En un encuentro en Olivos, el Presidente y el gobernador analizaron con los jefes comunales de la primera y la tercera las elecciones; gesto de la Casa Rosada para el trabajo territorial.
El presidente Alberto Fernández mantuvo una cena en la Quinta de Olivos con el gobernador de la Provincia, Axel Kicillof, y los intendentes bonaerenses del Frente de Todos de la primera y tercera sección.
Pese a la derrota, la remontada en los comicios de medio término le permite al oficialismo recomponer la estructura y el mapa de poder de cara a los próximos dos años de mandato. “Nos da la posibilidad de rompernos el alma estos dos próximo años”, razonó un jefe comunal ante La Noticia Web, en alusión a la remontada.

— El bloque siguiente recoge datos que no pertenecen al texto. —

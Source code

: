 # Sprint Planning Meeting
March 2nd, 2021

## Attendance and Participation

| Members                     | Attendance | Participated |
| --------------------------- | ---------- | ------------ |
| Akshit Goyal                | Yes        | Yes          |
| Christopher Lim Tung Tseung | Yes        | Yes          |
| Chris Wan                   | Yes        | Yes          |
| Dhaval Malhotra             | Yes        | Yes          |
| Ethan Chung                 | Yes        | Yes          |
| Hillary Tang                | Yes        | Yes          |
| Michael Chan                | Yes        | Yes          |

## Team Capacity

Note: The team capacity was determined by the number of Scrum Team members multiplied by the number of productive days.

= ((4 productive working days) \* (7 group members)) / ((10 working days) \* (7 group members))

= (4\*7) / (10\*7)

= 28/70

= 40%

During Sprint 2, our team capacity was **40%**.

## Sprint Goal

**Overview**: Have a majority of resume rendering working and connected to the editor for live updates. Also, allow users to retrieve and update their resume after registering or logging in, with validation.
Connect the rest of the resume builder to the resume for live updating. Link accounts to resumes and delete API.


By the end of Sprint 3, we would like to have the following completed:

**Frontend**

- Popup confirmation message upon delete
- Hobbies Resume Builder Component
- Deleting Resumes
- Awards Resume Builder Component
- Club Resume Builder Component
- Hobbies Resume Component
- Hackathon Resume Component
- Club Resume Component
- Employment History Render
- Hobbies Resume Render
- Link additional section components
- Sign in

El encuentro de ayer es la continuidad de la agenda presidencial y gubernamental poselectoral. Ocurre también que los intendentes, luego de la recuperación respecto a las PASO, esperaban un reconocimiento por parte del Gobierno. El reconocimiento mayor sería la resolución del tema de las reelecciones, que tiene en vilo a los jefes comunales que esperan que se resuelva lo antes posible, para dar certidumbre en sus distritos.
Ayer también se vio por Casa Rosada al jefe de Gabinete de la provincia e intendente en licencia de Lomas de Zamora, Martín Insaurralde, uno de los que se puso la campaña al hombro al lograr una victoria en su bastión. También pasó Fernando Espinoza, intendente de La Matanza. Ambos distritos son los más poblados de la tercera sección, y bastión del peronismo.

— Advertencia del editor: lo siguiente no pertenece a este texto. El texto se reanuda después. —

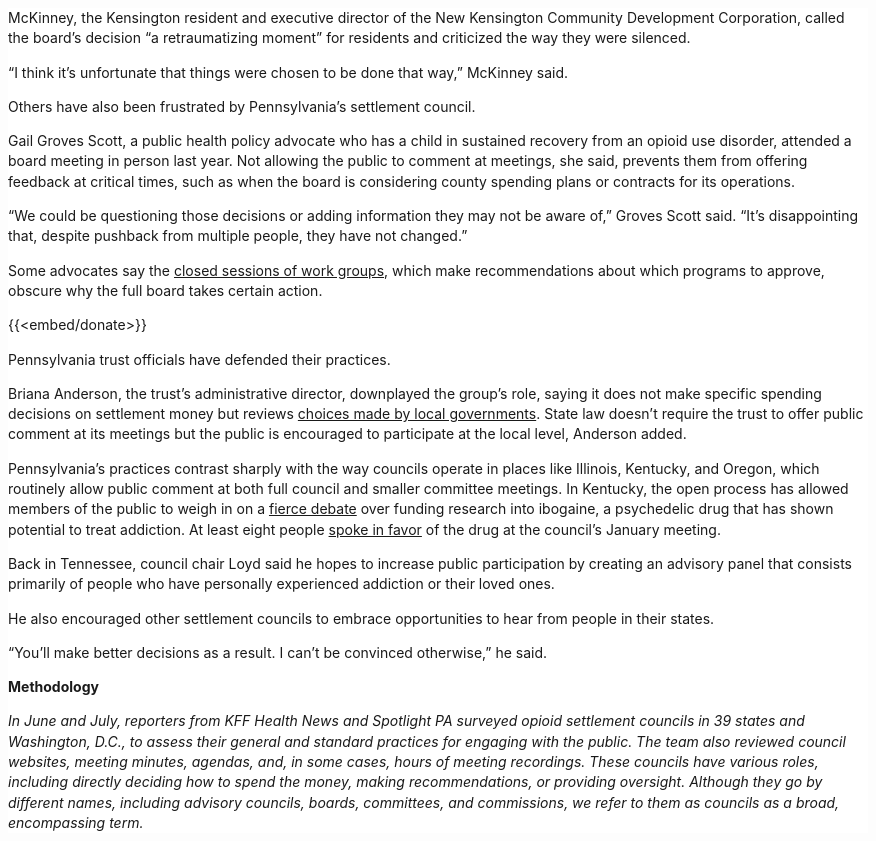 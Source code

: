 McKinney, the Kensington resident and executive director of the New Kensington Community Development Corporation, called the board’s decision “a retraumatizing moment” for residents and criticized the way they were silenced.

“I think it’s unfortunate that things were chosen to be done that way,” McKinney said.

Others have also been frustrated by Pennsylvania’s settlement council.

Gail Groves Scott, a public health policy advocate who has a child in sustained recovery from an opioid use disorder, attended a board meeting in person last year. Not allowing the public to comment at meetings, she said, prevents them from offering feedback at critical times, such as when the board is considering county spending plans or contracts for its operations.

“We could be questioning those decisions or adding information they may not be aware of,” Groves Scott said. “It’s disappointing that, despite pushback from multiple people, they have not changed.”

Some advocates say the <a href="https://www.linkedin.com/posts/cathleen-palm-2429741bb_secret-meetings-by-pas-opioid-money-board-activity-7204832179002994689-QBVs/?utm_source=share&amp;utm_medium=member_desktop">closed sessions of work groups</a>, which make recommendations about which programs to approve, obscure why the full board takes certain action.

{{<embed/donate>}}

Pennsylvania trust officials have defended their practices.

Briana Anderson, the trust’s administrative director, downplayed the group’s role, saying it does not make specific spending decisions on settlement money but reviews <a href="https://www.spotlightpa.org/news/2023/05/pa-opioid-settlement-money-explained/">choices made by local governments</a>. State law doesn’t require the trust to offer public comment at its meetings but the public is encouraged to participate at the local level, Anderson added.

Pennsylvania’s practices contrast sharply with the way councils operate in places like Illinois, Kentucky, and Oregon, which routinely allow public comment at both full council and smaller committee meetings. In Kentucky, the open process has allowed members of the public to weigh in on a <a href="https://www.npr.org/2024/01/11/1223380761/kentucky-backs-away-from-plan-to-fund-opioid-treatment-research-with-settlement-">fierce debate</a> over funding research into ibogaine, a psychedelic drug that has shown potential to treat addiction. At least eight people <a href="https://www.ag.ky.gov/OAAC/01.09.24%20approved%20KYOAAC%20Minutes.pdf">spoke in favor</a> of the drug at the council’s January meeting.

Back in Tennessee, council chair Loyd said he hopes to increase public participation by creating an advisory panel that consists primarily of people who have personally experienced addiction or their loved ones.

He also encouraged other settlement councils to embrace opportunities to hear from people in their states.

“You’ll make better decisions as a result. I can’t be convinced otherwise,” he said.

<strong>Methodology</strong>

<em>In June and July, reporters from KFF Health News and Spotlight PA surveyed opioid settlement councils in 39 states and Washington, D.C., to assess their general and standard practices for engaging with the public. The team also reviewed council websites, meeting minutes, agendas, and, in some cases, hours of meeting recordings. These councils have various roles, including directly deciding how to spend the money, making recommendations, or providing oversight. Although they go by different names, including advisory councils, boards, committees, and commissions, we refer to them as councils as a broad, encompassing term.</em>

Desde La Plata, indicaron ante este portal que la charla del Presidente, el gobernador y los jefes comunales se trató de “gestión, y las metas para los próximos dos años”.
Uno de los intendentes que asistió al convite aseguró ante La Noticia Web que “el tema se tocó por arriba”, pero que el encuentro funcionó como agradecimiento y reconocimiento para los intendentes, en el esfuerzo final.